Australia’s Parliamentary Joint Committee on Human Rights (‘PJCHR’) has found that compulsory income management restricts rights to equality, non-discrimination, social security, an adequate standard of living, and privacy and family.[129] These rights are embedded in international human rights instruments that Australia has ratified, including the International Covenant on Civil and Political Rights (‘ICCPR’),[130] the International Covenant on Economic, Social and Cultural Rights (‘ICESCR’),[131] the ICERD and the CRPD. The PJCHR is a federal committee that examines the compatibility of bills, legislation and legislative instruments with human rights.[132] It then reports on these to Parliament. Relying on evidence put before the Committee, the PJCHR concluded that ‘compulsory income management is not effective in achieving its stated objective of supporting vulnerable individuals and families’.[133] It stressed that:

A human rights compliant approach requires that any measures must be effective, subject to monitoring and review and genuinely tailored to the needs and wishes of the local community. The current approach to income management falls short of this standard.[134]

The PJCHR recommended that there be ‘effective consultation’ with communities affected by the program, including as to whether it should only operate on a voluntary basis.[135]
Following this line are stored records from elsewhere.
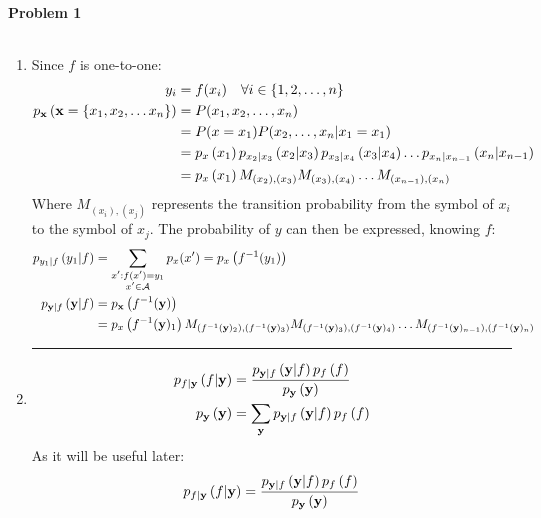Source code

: \documentclass[12pt]{report}
\begin{document}
\maketitle

\paragraph{Problem 1}
$ $ \\
\begin{enumerate}[a]
	\item Since $f$ is one-to-one:
	\begin{align*}
	y_i &= f(x_i)\quad \forall i \in \left\lbrace 1, 2,\hdots, n \right\rbrace\\
	p_{{\mathbf{x}}}\left( \mathbf{x} = \left\lbrace x_1, x_2, \hdots x_n \right\rbrace \right) &= P(x_1, x_2, \hdots, x_n) \\
	&= P(x=x_1) P(x_2, \hdots, x_n \vert x_1 =x_1 )\\
	&=p_{{x}}\left( x_1 \right)p_{x_2\vert x_3}\left( x_2 \vert x_3 \right)p_{x_3\vert x_4}\left( x_3 \vert x_4 \right)\hdots p_{x_n\vert x_{n-1}}\left( x_n \vert x_{n-1} \right)\\
	&= p_{{x}}\left( x_1 \right) M_{(x_2),(x_3)}M_{(x_3),(x_4)}\hdots M_{(x_{n-1}),(x_n)}\\
	\end{align*}
	Where $M_{(x_i),(x_j)}$ represents the transition probability from the symbol of $x_i$ to the symbol of $x_j$. The probability of $y$ can then be expressed, knowing $f$:
	\begin{align*}
	p_{{y_1}\vert f}\left( y_1 \vert f \right)&=\sum_{ \substack{x': f(x') = y_1 \\ x' \in \mathcal{A} }} p_{x}(x')= p_{{x}}\left( f^{-1}(y_1) \right)\\
	p_{\mathbf{y}\vert f}\left( \mathbf{y} \vert f \right)&= p_{{\mathbf{x}}}\left( f^{-1}(\mathbf{y}) \right)\\
	&= p_{{x}}\left( f^{-1}(\mathbf{y})_1 \right) M_{(f^{-1}(\mathbf{y})_2),(f^{-1}(\mathbf{y})_3)}M_{(f^{-1}(\mathbf{y})_3),(f^{-1}(\mathbf{y})_4)}\hdots M_{(f^{-1}(\mathbf{y})_{n-1}),(f^{-1}(\mathbf{y})_n)}\\
	\end{align*}
\hrule
\item 
	\begin{align*}
	p_{f\vert \mathbf{y}}\left( f \vert \mathbf{y} \right)&=\frac{	p_{\mathbf{y}\vert f}\left( \mathbf{y} \vert f \right) p_{{f}}\left( f \right)}{p_{{\mathbf{y}}}\left( \mathbf{y} \right)}\\
	p_{{\mathbf{y}}}\left( \mathbf{y} \right) &= \sum_{\mathbf{y}}	p_{\mathbf{y}\vert f}\left( \mathbf{y} \vert f \right) p_{{f}}\left( f \right)
	\end{align*}
	As it will be useful later:
	\begin{align*}
\cprobd{f}{f}{\bdy}&=\frac{	\cprobd{\bdy}{\bdy}{f} \probd{f}{f}}{\probd{\bdy}{\bdy}}\\

\end{align*}
\end{enumerate}
\end{document}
Scholarly attention has been drawn to the ways in which the income management regime violates the prohibition on racial discrimination contained in the ICERD.[136] For instance, art 5(e)(iv) of the ICERD stipulates that States are under an obligation to eliminate discrimination in relation to the right to social security — and imposing compulsory income management as a race-based measure on Indigenous welfare recipients in prescribed areas under the 2007 Intervention clearly violated this mandate. It is also arguable that the 2010 new income management categories have continued to engage in indirect racial discrimination, despite the absence of express racial criteria in income management legislation.[137] The Australian Human Rights Commission explains that ‘[i]ndirect discrimination occurs when there is an unreasonable rule or policy that is the same for everyone but has an unfair effect on people who share a particular attribute.’[138] As defined by art 1 of the ICERD, racial discrimination includes measures that have ‘the purpose or effect of nullifying or impairing the recognition, enjoyment or exercise, on an equal footing, of human rights and fundamental freedoms’.[139] Article 1 of the ICERD therefore applies to direct and indirect racial discrimination.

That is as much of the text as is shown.